Start of Records for the exercise

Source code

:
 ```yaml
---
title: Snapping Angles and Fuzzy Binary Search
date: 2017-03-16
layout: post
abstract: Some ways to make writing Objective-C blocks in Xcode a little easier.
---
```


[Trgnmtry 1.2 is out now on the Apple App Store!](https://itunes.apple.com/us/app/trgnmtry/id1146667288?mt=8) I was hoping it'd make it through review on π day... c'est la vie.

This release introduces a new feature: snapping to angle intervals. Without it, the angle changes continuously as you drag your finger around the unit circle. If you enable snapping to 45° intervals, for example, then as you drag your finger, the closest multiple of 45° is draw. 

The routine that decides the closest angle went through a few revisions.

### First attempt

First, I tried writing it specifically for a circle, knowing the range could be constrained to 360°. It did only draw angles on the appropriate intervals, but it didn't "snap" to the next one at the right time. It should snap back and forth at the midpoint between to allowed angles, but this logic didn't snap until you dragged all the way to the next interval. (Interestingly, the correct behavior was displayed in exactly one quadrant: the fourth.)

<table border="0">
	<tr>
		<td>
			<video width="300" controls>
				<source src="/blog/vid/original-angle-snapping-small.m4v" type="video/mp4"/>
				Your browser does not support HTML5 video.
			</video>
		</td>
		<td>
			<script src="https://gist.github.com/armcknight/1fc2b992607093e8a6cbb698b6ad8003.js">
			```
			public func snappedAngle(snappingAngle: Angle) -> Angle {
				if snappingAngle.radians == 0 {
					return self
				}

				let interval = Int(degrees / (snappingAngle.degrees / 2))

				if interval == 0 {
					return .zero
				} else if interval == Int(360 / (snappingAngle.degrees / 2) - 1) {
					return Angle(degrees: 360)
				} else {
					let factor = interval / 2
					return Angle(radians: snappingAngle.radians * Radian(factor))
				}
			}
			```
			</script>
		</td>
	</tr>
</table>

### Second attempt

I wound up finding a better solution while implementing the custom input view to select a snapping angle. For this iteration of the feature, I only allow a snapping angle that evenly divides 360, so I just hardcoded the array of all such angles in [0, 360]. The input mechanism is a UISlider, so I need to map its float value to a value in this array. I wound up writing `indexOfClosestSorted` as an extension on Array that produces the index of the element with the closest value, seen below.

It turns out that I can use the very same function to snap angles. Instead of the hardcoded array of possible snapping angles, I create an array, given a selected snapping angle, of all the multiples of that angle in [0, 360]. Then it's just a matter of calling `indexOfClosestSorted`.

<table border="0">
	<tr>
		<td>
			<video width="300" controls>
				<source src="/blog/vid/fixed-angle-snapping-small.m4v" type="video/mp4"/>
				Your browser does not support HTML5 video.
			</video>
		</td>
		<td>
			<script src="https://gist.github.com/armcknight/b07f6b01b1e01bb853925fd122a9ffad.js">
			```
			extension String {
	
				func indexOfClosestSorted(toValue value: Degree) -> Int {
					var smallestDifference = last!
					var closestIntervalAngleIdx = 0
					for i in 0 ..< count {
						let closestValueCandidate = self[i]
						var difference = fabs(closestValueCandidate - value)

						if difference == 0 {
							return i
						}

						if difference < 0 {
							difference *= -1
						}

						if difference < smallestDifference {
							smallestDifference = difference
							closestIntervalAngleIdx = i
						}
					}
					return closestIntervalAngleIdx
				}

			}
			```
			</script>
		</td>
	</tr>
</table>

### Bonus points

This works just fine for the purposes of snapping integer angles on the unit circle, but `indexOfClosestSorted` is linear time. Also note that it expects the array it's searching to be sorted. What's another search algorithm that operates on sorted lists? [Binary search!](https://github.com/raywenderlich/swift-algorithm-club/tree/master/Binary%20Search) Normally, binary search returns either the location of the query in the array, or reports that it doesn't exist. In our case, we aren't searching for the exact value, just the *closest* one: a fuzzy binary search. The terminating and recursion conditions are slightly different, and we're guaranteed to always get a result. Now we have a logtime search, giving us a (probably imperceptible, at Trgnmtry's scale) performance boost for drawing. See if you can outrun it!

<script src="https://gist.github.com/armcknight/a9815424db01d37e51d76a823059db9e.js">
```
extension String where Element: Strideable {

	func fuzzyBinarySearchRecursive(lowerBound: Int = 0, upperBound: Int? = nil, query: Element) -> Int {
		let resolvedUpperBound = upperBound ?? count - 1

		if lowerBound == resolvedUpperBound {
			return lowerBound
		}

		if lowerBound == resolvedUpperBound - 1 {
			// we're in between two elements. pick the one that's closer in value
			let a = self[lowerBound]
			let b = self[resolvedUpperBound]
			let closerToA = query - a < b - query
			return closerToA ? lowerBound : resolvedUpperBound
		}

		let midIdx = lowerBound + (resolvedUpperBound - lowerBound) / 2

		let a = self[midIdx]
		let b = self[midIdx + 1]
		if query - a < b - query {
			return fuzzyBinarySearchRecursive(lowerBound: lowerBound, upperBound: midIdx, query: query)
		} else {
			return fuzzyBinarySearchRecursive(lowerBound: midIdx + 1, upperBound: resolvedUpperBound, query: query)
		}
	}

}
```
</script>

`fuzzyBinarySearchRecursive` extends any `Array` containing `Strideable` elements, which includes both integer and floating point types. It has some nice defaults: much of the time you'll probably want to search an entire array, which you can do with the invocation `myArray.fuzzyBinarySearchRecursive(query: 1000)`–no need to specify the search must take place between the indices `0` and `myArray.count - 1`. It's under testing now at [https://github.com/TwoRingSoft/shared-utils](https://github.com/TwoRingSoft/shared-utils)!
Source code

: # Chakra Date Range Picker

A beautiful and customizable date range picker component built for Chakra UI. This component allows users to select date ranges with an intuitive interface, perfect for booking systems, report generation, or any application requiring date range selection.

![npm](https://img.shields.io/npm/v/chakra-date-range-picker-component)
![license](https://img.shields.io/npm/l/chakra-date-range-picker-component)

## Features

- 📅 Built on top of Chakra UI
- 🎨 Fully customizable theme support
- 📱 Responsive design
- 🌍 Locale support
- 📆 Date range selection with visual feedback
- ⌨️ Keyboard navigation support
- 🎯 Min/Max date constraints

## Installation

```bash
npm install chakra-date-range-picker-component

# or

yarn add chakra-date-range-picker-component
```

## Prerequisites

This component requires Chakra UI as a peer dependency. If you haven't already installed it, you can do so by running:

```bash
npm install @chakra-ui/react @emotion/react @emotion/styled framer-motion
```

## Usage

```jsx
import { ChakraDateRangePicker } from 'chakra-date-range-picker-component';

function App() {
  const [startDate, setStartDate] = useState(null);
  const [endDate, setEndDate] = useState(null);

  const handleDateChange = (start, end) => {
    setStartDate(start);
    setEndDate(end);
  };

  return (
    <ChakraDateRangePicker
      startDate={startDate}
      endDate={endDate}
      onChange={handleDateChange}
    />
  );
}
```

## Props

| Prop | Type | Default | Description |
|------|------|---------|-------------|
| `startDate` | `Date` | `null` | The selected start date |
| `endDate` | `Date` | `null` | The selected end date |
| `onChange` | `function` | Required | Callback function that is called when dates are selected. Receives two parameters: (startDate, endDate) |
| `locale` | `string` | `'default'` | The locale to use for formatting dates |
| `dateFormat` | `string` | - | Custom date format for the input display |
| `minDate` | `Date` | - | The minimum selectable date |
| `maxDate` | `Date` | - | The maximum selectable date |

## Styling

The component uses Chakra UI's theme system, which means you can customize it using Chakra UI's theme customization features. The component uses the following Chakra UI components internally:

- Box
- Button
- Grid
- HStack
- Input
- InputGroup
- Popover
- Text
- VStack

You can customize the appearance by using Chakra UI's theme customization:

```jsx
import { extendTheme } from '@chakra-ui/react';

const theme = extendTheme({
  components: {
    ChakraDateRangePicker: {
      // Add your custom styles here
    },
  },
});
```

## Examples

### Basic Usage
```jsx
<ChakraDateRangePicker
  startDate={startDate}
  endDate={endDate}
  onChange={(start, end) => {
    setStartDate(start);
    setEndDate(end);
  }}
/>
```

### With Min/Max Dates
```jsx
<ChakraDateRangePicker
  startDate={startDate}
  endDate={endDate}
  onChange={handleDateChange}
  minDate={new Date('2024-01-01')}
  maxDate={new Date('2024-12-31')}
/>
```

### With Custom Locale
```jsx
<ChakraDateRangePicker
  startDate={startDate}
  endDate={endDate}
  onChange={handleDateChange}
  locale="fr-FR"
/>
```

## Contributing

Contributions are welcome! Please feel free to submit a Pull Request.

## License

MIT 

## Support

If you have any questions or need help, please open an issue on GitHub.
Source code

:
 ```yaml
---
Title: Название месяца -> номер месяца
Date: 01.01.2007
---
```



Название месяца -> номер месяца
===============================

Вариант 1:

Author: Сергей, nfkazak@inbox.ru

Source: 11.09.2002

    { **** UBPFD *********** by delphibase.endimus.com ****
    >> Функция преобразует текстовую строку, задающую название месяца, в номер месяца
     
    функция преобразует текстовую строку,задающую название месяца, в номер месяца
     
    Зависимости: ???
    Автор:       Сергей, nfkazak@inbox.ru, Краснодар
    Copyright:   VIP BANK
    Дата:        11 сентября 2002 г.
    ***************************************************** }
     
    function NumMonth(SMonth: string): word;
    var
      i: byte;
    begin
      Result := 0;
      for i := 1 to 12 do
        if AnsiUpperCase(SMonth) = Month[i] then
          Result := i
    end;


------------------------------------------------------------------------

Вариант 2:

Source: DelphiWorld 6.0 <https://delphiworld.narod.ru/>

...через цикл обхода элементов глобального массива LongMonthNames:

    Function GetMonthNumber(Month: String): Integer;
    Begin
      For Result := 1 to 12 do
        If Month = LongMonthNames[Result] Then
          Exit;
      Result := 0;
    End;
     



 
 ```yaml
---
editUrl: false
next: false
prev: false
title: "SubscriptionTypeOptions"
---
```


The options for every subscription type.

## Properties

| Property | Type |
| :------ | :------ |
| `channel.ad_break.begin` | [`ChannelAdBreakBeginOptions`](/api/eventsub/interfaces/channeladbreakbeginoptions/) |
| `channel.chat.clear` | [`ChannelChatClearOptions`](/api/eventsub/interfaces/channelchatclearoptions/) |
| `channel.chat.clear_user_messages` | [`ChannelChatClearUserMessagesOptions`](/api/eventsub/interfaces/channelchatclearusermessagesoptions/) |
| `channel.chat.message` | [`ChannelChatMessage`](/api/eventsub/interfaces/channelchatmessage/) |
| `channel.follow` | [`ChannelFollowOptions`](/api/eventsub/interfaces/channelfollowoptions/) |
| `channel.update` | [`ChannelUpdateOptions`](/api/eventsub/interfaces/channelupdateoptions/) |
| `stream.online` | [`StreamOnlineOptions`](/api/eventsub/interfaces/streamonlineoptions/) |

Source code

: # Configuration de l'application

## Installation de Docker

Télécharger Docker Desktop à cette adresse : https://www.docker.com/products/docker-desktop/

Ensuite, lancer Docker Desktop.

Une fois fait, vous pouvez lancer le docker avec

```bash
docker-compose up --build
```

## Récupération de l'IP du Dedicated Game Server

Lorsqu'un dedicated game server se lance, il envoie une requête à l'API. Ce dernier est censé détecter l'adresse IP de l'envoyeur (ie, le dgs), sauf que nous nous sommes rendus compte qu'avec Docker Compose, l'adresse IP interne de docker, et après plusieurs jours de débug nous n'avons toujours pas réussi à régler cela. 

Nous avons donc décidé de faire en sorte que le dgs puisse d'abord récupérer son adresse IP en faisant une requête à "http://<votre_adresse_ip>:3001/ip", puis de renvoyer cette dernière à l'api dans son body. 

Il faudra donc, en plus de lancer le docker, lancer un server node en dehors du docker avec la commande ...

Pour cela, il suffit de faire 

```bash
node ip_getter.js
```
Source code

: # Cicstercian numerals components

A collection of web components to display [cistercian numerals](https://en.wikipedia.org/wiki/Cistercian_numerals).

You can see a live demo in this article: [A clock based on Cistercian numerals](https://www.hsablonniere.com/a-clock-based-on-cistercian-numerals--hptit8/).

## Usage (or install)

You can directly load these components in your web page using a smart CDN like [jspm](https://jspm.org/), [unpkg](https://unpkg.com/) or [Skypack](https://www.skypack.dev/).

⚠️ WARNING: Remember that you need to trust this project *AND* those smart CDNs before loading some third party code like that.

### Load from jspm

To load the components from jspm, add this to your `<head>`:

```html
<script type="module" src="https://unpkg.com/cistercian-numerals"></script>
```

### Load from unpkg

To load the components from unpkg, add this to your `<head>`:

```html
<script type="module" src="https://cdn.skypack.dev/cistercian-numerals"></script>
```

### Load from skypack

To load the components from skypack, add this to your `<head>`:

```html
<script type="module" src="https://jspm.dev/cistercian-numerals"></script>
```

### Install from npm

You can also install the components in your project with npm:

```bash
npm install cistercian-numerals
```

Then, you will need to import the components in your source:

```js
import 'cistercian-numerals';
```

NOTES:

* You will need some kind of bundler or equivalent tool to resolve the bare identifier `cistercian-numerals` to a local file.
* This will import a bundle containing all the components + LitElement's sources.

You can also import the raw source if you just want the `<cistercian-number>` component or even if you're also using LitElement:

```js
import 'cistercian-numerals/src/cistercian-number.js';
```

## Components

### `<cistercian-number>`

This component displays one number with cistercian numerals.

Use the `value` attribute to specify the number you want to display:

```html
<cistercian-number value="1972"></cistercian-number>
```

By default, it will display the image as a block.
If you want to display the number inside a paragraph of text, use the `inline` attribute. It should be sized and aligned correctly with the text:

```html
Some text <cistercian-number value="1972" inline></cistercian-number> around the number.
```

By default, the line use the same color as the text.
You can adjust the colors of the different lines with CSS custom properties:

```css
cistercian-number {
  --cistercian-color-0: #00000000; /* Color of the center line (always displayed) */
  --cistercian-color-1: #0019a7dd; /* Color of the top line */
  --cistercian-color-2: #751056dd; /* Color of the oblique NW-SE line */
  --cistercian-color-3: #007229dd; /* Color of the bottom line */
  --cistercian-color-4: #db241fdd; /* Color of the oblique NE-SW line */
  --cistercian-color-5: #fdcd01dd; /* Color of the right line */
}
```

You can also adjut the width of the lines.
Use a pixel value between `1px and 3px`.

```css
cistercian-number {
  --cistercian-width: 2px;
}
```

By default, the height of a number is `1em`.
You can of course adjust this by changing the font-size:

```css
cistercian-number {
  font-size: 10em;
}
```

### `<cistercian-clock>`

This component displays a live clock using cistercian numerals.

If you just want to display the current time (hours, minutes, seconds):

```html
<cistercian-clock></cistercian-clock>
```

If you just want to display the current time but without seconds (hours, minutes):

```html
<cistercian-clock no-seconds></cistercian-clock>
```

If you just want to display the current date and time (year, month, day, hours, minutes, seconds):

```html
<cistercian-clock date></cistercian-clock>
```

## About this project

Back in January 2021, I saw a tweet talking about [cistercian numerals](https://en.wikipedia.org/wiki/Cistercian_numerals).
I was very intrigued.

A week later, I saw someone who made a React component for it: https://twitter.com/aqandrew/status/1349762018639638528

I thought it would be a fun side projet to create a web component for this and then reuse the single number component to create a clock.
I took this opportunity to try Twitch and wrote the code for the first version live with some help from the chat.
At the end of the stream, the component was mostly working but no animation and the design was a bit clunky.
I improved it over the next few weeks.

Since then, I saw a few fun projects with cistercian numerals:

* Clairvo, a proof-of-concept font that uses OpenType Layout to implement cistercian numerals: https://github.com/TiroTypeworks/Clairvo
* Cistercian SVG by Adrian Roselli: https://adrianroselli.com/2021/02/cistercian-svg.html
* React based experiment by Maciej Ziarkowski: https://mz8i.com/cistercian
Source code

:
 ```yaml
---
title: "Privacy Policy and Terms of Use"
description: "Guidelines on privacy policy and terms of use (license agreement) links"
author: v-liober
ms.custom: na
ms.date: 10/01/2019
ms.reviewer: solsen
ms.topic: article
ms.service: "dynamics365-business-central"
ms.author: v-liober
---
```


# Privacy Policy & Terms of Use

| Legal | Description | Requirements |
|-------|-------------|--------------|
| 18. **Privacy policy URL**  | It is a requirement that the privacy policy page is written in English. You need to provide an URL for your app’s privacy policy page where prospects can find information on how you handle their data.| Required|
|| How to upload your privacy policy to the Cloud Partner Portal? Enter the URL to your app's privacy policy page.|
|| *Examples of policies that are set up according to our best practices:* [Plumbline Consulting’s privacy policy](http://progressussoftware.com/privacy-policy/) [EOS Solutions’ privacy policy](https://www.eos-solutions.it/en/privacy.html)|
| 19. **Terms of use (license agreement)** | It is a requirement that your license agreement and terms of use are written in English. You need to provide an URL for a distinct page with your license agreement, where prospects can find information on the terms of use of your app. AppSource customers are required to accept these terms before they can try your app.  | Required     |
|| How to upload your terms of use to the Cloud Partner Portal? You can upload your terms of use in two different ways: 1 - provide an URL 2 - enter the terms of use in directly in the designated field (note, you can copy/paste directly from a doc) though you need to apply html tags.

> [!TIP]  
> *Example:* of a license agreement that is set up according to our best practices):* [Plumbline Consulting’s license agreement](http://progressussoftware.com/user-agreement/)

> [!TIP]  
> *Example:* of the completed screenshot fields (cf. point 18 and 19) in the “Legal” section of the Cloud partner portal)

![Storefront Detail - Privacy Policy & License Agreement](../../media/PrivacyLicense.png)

End of Records for the exercise

**Exercise details**:
Check each line of the entries above, and show every one holding the word "smallestDifference".

**Solution to this exercise**:
					var smallestDifference = last!
						if difference < smallestDifference {
							smallestDifference = difference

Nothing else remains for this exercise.